__Exercise description__.
Set the following entries down again exactly, line by line.

++++ Exercise inputs ++++

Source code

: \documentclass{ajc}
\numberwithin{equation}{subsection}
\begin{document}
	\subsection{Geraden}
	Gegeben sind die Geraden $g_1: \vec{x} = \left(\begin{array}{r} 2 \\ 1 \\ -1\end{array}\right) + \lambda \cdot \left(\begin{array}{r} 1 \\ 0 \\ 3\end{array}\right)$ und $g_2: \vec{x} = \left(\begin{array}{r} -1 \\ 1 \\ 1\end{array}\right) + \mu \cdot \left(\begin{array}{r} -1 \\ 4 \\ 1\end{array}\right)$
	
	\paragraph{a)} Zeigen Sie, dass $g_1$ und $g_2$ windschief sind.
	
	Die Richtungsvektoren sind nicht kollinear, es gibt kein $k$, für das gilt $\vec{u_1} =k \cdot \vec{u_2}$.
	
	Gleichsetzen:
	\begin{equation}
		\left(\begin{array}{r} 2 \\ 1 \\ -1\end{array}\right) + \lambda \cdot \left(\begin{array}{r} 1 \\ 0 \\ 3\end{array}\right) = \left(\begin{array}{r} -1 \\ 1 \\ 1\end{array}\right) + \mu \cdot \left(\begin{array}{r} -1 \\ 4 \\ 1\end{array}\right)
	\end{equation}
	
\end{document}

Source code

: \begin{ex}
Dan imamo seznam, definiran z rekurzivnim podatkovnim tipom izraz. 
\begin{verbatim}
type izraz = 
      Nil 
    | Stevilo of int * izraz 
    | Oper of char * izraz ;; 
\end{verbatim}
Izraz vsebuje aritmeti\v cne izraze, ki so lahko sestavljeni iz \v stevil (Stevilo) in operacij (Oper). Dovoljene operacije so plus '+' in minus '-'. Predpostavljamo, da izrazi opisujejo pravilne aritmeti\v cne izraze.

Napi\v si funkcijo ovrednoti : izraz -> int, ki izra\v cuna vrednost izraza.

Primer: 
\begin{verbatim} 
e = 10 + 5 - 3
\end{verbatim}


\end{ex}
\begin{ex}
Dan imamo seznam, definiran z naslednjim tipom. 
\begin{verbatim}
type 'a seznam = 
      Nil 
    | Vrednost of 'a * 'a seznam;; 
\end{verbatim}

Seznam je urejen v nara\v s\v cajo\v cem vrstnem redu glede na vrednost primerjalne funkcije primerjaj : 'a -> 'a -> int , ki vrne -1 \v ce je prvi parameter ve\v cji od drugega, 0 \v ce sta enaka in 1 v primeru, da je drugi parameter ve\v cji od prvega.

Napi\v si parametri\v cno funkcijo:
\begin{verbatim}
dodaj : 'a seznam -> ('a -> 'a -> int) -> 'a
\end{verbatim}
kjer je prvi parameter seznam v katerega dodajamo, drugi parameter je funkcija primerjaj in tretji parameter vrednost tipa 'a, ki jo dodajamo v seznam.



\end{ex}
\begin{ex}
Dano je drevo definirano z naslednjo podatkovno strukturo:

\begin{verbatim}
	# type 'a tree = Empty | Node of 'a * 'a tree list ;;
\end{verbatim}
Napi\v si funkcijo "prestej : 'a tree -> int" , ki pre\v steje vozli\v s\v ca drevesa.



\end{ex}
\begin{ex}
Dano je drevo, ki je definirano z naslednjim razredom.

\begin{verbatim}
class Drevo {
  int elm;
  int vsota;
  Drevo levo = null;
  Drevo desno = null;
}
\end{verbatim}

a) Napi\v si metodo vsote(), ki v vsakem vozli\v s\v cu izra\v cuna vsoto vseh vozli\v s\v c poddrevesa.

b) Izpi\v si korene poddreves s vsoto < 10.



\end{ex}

++++

__Solution__.
Source code

: \documentclass{ajc}
\numberwithin{equation}{subsection}
\begin{document}
	\subsection{Geraden}
	Gegeben sind die Geraden $g_1: \vec{x} = \left(\begin{array}{r} 2 \\ 1 \\ -1\end{array}\right) + \lambda \cdot \left(\begin{array}{r} 1 \\ 0 \\ 3\end{array}\right)$ und $g_2: \vec{x} = \left(\begin{array}{r} -1 \\ 1 \\ 1\end{array}\right) + \mu \cdot \left(\begin{array}{r} -1 \\ 4 \\ 1\end{array}\right)$
	
	\paragraph{a)} Zeigen Sie, dass $g_1$ und $g_2$ windschief sind.
	
	Die Richtungsvektoren sind nicht kollinear, es gibt kein $k$, für das gilt $\vec{u_1} =k \cdot \vec{u_2}$.
	
	Gleichsetzen:
	\begin{equation}
		\left(\begin{array}{r} 2 \\ 1 \\ -1\end{array}\right) + \lambda \cdot \left(\begin{array}{r} 1 \\ 0 \\ 3\end{array}\right) = \left(\begin{array}{r} -1 \\ 1 \\ 1\end{array}\right) + \mu \cdot \left(\begin{array}{r} -1 \\ 4 \\ 1\end{array}\right)
	\end{equation}
	
\end{document}

Source code

: \begin{ex}
Dan imamo seznam, definiran z rekurzivnim podatkovnim tipom izraz. 
\begin{verbatim}
type izraz = 
      Nil 
    | Stevilo of int * izraz 
    | Oper of char * izraz ;; 
\end{verbatim}
Izraz vsebuje aritmeti\v cne izraze, ki so lahko sestavljeni iz \v stevil (Stevilo) in operacij (Oper). Dovoljene operacije so plus '+' in minus '-'. Predpostavljamo, da izrazi opisujejo pravilne aritmeti\v cne izraze.

Napi\v si funkcijo ovrednoti : izraz -> int, ki izra\v cuna vrednost izraza.

Primer: 
\begin{verbatim} 
e = 10 + 5 - 3
\end{verbatim}


\end{ex}
\begin{ex}
Dan imamo seznam, definiran z naslednjim tipom. 
\begin{verbatim}
type 'a seznam = 
      Nil 
    | Vrednost of 'a * 'a seznam;; 
\end{verbatim}

Seznam je urejen v nara\v s\v cajo\v cem vrstnem redu glede na vrednost primerjalne funkcije primerjaj : 'a -> 'a -> int , ki vrne -1 \v ce je prvi parameter ve\v cji od drugega, 0 \v ce sta enaka in 1 v primeru, da je drugi parameter ve\v cji od prvega.

Napi\v si parametri\v cno funkcijo:
\begin{verbatim}
dodaj : 'a seznam -> ('a -> 'a -> int) -> 'a
\end{verbatim}
kjer je prvi parameter seznam v katerega dodajamo, drugi parameter je funkcija primerjaj in tretji parameter vrednost tipa 'a, ki jo dodajamo v seznam.



\end{ex}
\begin{ex}
Dano je drevo definirano z naslednjo podatkovno strukturo:

\begin{verbatim}
	# type 'a tree = Empty | Node of 'a * 'a tree list ;;
\end{verbatim}
Napi\v si funkcijo "prestej : 'a tree -> int" , ki pre\v steje vozli\v s\v ca drevesa.



\end{ex}
\begin{ex}
Dano je drevo, ki je definirano z naslednjim razredom.

\begin{verbatim}
class Drevo {
  int elm;
  int vsota;
  Drevo levo = null;
  Drevo desno = null;
}
\end{verbatim}

a) Napi\v si metodo vsote(), ki v vsakem vozli\v s\v cu izra\v cuna vsoto vseh vozli\v s\v c poddrevesa.

b) Izpi\v si korene poddreves s vsoto < 10.



\end{ex}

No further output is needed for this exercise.